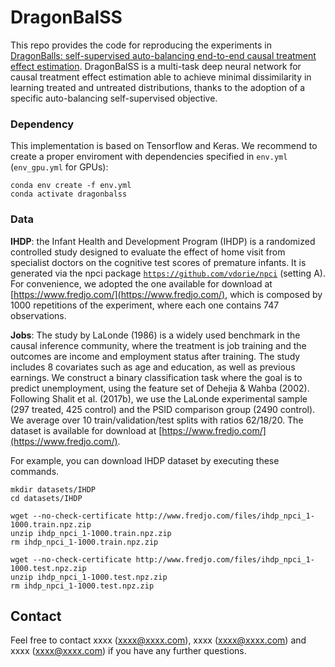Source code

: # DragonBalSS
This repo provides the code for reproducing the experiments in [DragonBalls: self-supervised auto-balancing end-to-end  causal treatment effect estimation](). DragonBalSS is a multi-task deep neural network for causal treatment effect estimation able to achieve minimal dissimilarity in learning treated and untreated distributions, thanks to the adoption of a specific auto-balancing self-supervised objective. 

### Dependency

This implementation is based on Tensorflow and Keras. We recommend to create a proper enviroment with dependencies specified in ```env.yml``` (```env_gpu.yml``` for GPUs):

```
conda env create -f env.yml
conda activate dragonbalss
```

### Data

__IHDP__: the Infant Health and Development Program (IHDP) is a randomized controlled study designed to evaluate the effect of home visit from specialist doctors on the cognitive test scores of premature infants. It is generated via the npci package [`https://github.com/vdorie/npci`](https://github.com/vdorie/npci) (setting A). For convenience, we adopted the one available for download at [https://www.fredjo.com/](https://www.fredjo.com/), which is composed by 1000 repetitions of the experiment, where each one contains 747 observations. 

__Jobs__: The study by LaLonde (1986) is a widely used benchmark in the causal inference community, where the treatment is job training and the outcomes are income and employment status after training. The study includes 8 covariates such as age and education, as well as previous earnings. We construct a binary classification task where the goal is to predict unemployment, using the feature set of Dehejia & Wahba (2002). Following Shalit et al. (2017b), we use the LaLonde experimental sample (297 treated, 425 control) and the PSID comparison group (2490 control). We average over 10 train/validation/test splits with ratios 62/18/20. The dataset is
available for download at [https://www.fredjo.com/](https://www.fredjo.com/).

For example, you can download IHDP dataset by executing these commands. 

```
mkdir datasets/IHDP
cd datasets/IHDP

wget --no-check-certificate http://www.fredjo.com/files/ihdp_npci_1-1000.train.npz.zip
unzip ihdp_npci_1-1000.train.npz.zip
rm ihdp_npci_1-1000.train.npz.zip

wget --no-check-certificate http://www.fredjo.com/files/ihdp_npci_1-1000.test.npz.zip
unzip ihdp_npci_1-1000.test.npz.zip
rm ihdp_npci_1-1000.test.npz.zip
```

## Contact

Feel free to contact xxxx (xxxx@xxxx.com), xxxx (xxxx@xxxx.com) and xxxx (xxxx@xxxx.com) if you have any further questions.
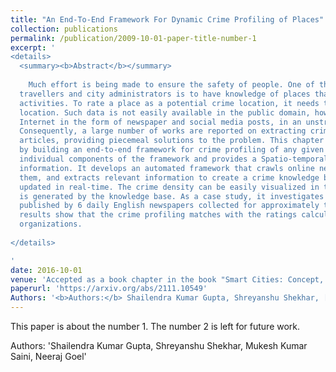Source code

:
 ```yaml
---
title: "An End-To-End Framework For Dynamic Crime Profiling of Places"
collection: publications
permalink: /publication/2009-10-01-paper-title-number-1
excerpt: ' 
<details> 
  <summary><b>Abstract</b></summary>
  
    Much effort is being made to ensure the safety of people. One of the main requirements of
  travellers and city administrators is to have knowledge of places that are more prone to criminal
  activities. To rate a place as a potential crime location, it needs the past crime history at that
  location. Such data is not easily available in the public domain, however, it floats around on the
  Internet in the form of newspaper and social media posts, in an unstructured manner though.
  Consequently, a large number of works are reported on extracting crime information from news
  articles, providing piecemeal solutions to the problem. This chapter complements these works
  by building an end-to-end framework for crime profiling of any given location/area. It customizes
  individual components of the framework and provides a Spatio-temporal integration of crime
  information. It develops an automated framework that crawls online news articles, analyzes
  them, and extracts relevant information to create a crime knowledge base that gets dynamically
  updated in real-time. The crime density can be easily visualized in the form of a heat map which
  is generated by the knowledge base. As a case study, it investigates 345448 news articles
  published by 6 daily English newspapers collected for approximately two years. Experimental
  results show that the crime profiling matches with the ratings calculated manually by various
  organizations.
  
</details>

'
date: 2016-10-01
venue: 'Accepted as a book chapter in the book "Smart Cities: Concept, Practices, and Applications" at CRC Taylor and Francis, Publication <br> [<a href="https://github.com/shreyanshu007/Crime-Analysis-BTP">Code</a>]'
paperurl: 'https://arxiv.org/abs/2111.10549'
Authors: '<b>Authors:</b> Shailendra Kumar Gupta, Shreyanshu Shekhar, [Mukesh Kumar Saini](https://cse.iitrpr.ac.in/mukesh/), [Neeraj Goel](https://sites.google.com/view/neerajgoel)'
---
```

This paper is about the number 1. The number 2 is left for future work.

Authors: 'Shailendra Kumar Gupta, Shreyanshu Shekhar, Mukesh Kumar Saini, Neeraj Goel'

• [Problem to solve]: Look for the word "fredjo" in every line of the listing and copy the lines that have it.

• [Response to the exercise]:
__IHDP__: the Infant Health and Development Program (IHDP) is a randomized controlled study designed to evaluate the effect of home visit from specialist doctors on the cognitive test scores of premature infants. It is generated via the npci package [`https://github.com/vdorie/npci`](https://github.com/vdorie/npci) (setting A). For convenience, we adopted the one available for download at [https://www.fredjo.com/](https://www.fredjo.com/), which is composed by 1000 repetitions of the experiment, where each one contains 747 observations. 
available for download at [https://www.fredjo.com/](https://www.fredjo.com/).
wget --no-check-certificate http://www.fredjo.com/files/ihdp_npci_1-1000.train.npz.zip
wget --no-check-certificate http://www.fredjo.com/files/ihdp_npci_1-1000.test.npz.zip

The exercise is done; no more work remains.